The results are a little inconsistent here. The difference between 2-char integers (which I think should be the worst-case regression) shows >10% improvement (surprising), and the 3-char integer show ~10% regression. On average though, there appears to be a very slight regression, maybe only a couple percent. I'm not sure if it is possible to get more stable/consistent results with BenchmarkDotNet (I'm a bit new to it) and this is using the default configurations.

So, is that very slight regression worth the significant improvement in single character parsing? Obviously, it depends on the dataset/use-case whether this would be a net win. The breakeven point is mostly dictated by the regression, so a 1% regression means the breakeven is when ~1% of the values are single digit. Do enough real-world data sets meet this criteria? "0" certainly comes up a lot. For integers in an ordered list, the first 9 elements would be single digit, and only after 900 elements would the breakeven point be reached. How often does that happens in reality, I have no idea. For double and decimal values, it is probably less likely provide a gain.

In the benchmark dataset for the csFastFloat the mesh.txt contains 5% single-character values. Actually, 10% of the values would be single-digit if formatted differentl; there are a lot of "0.0" and "1.0" values. The canada.txt, on the other hand, has no single-digit values.

Of course, the real benefit would be in data sets that contain a significant number of single-digit values; I just don't know if this is common enough to merit baking this into the BCL. For my specific scenario where I had a majority of '0' values, it was a win.
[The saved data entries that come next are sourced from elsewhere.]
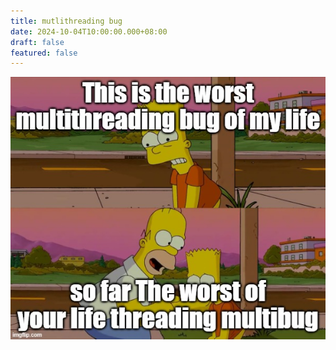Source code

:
 ```yaml
---
title: mutlithreading bug
date: 2024-10-04T10:00:00.000+08:00
draft: false
featured: false
---
```



![> This is the worst multithrading bug of my life \n > so far The worst of your life threading multibug](img/threadmultibug.png "How it feels to convert a single-threaded function into a multithreaded one")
One specific use-case where single digits are very common is in System.Version parsing, which currently uses int.Parse to convert the version components into integer values. Perhaps, at the very least, it would be worth considering applying this optimization there?

[MarkPflug]

Looking closer at optimizing Version.Parse, I slapped together this implementation that avoids int.parse:

static Version Parse(string str)
{
    return TryParse(str, out var v) ? v : throw new FormatException();
}

static bool TryParse(string str, out Version ver)
{
    ver = default;
    Span<int> components = stackalloc int[4];
    int count = 0;
    uint v = 0;
    var l = -1;
    var i = 0;
    for (; i < str.Length; i++)
    {
        var c = str[i];
        var d = (uint)(c - '0');
        if (d <= 9)
        {
            v = v * 10 + d;
            continue;
        }
        if (c == '.')
        {
            if (i - l == 1 || v > short.MaxValue)
                return false;
            components[count] = (int)v;
            v = 0;
            count++;
            l = i;
            if(count >= 4)
                return false;
            continue;
        }
        return false;
    }
    if(l == i)
        return false;
    components[count] = (int)v;
    count++;
    switch (count)
    {
        default:
            return false;
        case 2:
            ver = new Version(components[0], components[1]);
            break;
        case 3:
            ver = new Version(components[0], components[1], components[2]);
            break;
        case 4:
            ver = new Version(components[0], components[1], components[2], components[3]);
            break;
    }
    return true;
}

Which benchmarks between 4-5x faster than the BCL implementation.

Method	s	Mean	Error	StdDev
VersionBCL	1.2	42.70 ns	0.306 ns	0.286 ns
VersionOpt	1.2	10.81 ns	0.269 ns	0.276 ns
VersionBCL	1.2.3	60.22 ns	0.201 ns	0.179 ns
VersionOpt	1.2.3	13.24 ns	0.258 ns	0.241 ns
VersionBCL	1.2.3.4	77.33 ns	0.528 ns	0.468 ns
VersionOpt	1.2.3.4	15.15 ns	0.227 ns	0.190 ns

There are probably edge cases I didn't consider that might slow it down though.